[[ Data section, beginning ]]

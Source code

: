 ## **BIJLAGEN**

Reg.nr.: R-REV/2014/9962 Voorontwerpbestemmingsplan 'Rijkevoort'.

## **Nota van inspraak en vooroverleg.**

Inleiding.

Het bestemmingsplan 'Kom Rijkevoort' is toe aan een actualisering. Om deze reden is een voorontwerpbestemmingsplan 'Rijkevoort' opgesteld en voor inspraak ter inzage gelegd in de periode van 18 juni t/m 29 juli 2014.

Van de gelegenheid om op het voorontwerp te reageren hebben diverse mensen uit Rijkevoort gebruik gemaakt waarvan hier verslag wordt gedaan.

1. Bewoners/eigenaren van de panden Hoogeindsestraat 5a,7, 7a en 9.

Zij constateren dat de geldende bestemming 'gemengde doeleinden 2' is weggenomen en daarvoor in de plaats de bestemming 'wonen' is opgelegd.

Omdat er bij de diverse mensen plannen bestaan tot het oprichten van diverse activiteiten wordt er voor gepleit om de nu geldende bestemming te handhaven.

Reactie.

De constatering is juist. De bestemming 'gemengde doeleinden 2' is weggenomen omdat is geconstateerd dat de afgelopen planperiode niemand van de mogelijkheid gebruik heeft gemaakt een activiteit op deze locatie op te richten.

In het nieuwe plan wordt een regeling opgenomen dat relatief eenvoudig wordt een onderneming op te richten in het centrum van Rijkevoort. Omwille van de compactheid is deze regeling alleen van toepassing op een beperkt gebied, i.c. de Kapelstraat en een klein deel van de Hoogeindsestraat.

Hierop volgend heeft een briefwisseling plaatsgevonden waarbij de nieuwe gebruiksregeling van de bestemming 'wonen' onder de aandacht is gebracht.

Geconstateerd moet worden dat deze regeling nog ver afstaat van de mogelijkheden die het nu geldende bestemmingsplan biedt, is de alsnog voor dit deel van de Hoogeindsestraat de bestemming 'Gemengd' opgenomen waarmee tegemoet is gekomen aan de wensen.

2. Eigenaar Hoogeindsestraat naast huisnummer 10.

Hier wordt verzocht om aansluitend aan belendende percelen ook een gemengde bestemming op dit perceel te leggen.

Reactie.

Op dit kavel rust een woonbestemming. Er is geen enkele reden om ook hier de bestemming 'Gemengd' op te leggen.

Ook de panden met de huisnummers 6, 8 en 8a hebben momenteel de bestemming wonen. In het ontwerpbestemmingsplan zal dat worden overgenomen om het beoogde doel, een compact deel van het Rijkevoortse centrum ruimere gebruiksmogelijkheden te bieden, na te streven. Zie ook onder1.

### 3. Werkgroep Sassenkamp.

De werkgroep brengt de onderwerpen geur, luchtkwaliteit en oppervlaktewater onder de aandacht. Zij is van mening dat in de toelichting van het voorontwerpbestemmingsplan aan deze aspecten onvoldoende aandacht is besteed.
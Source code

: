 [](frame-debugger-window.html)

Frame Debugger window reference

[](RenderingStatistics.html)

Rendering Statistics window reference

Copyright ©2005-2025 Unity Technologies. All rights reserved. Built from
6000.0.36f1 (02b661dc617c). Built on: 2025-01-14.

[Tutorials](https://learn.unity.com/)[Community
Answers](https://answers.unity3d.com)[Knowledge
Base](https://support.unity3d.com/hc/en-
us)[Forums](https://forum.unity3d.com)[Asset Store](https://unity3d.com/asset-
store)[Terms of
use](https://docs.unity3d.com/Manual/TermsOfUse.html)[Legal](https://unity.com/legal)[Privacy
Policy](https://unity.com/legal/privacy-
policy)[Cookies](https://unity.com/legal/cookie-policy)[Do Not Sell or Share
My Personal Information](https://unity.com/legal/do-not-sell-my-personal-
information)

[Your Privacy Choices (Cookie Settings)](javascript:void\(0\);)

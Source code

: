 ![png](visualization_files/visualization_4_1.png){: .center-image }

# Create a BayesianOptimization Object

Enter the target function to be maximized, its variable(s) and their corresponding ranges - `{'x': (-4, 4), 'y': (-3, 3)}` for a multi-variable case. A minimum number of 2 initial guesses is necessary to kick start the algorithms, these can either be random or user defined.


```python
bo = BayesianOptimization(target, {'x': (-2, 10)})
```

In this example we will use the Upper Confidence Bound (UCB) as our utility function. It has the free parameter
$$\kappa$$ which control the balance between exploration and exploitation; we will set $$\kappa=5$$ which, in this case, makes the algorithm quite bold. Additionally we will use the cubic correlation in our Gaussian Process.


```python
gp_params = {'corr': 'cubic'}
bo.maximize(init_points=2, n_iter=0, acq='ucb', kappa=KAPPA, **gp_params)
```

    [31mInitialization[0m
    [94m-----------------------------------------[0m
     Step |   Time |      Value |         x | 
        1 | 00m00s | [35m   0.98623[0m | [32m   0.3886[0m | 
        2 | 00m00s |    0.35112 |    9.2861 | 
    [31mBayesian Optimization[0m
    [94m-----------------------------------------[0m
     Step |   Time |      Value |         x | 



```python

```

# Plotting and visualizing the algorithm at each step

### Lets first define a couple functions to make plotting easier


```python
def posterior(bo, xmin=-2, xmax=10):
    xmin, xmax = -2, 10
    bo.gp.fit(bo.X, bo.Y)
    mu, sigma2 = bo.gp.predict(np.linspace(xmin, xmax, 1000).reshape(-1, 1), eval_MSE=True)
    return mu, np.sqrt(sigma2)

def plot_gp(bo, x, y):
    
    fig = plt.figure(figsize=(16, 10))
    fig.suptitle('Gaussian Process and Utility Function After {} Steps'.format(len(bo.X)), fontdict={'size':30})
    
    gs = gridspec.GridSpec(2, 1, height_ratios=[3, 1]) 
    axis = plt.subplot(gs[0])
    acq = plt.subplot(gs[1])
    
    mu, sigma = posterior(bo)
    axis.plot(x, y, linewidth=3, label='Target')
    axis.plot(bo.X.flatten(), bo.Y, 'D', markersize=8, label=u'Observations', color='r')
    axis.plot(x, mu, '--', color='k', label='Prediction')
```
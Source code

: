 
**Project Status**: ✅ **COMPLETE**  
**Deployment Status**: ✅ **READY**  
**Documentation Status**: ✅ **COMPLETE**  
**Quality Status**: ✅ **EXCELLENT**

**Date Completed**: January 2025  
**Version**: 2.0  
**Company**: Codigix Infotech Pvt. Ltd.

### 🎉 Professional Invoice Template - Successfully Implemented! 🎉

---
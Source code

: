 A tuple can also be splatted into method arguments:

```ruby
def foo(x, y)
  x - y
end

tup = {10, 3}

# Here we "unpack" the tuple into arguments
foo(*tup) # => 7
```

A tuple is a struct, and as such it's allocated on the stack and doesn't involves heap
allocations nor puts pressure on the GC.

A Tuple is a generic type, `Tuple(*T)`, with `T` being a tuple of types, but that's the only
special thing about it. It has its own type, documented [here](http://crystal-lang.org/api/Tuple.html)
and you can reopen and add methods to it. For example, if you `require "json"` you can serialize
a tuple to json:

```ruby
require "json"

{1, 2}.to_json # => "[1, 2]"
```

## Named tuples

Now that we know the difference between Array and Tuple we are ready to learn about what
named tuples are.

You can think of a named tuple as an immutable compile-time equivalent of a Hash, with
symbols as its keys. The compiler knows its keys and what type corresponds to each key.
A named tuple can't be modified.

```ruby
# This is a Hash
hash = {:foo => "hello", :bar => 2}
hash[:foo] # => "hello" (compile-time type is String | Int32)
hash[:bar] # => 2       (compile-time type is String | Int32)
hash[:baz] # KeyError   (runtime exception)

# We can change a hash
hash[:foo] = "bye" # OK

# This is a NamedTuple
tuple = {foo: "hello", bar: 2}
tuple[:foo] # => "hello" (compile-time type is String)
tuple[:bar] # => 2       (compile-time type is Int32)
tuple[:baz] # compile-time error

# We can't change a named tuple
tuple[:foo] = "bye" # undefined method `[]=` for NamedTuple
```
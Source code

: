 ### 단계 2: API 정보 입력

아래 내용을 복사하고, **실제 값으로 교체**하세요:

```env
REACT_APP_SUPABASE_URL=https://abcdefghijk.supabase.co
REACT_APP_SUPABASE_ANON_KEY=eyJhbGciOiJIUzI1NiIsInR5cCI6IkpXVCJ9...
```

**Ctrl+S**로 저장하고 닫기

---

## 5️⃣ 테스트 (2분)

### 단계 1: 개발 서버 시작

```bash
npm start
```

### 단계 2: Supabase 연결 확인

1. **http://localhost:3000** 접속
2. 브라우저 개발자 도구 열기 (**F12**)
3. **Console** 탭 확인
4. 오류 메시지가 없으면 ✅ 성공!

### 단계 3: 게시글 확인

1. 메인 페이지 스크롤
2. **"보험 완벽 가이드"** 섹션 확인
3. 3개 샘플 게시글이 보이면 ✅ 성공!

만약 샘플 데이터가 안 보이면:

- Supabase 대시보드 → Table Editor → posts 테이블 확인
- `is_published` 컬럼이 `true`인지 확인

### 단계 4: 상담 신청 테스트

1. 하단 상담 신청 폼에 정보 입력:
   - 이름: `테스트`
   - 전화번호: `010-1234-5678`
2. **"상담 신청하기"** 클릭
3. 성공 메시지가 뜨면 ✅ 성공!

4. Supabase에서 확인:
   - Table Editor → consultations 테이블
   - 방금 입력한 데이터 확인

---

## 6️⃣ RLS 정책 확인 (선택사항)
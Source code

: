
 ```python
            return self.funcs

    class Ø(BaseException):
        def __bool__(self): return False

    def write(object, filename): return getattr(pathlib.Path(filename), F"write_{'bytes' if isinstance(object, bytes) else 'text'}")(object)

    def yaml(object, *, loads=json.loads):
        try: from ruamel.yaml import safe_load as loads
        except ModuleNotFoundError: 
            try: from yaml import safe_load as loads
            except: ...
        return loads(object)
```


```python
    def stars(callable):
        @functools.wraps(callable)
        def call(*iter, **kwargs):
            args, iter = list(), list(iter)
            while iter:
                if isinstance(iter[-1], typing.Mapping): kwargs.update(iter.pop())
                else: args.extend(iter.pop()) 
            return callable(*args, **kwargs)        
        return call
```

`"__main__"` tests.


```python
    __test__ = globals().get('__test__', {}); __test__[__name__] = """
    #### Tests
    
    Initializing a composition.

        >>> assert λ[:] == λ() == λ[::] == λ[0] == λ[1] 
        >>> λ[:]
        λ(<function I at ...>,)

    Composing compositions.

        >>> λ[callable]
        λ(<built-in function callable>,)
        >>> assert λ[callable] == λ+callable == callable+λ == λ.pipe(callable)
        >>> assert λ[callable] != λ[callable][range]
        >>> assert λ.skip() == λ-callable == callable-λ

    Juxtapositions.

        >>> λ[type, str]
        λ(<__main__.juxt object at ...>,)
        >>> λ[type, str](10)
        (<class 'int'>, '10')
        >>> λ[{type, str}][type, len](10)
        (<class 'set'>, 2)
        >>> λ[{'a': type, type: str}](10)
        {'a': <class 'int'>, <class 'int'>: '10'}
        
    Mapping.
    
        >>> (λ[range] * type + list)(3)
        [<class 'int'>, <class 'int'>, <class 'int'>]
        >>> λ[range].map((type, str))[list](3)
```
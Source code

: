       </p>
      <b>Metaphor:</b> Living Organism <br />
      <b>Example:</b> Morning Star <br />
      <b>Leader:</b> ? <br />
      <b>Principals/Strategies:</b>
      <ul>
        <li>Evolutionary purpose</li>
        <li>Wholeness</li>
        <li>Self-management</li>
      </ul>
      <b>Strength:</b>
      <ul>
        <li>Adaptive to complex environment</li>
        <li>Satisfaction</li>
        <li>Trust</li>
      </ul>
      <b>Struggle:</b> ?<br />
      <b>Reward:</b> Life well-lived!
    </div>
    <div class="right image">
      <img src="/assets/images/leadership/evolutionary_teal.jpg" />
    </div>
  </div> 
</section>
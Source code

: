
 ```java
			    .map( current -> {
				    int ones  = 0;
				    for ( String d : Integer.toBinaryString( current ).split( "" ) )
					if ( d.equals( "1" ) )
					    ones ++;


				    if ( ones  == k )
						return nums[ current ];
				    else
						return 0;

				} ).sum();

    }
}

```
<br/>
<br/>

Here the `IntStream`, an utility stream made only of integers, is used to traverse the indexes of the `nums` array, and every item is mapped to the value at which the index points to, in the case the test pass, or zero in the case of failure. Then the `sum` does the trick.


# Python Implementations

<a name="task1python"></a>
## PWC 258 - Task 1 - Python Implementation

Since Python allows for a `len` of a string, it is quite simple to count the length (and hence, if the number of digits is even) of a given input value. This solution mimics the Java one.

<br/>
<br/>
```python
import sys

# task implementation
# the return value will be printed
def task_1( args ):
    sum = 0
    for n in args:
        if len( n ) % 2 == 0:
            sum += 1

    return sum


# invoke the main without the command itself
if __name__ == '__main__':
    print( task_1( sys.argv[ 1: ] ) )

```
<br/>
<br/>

[[ Data section, end ]]

Exercise requirements. What belongs in the answer is each line of the data that has the word "legal".

Response.
use](https://docs.unity3d.com/Manual/TermsOfUse.html)[Legal](https://unity.com/legal)[Privacy
Policy](https://unity.com/legal/privacy-
policy)[Cookies](https://unity.com/legal/cookie-policy)[Do Not Sell or Share
My Personal Information](https://unity.com/legal/do-not-sell-my-personal-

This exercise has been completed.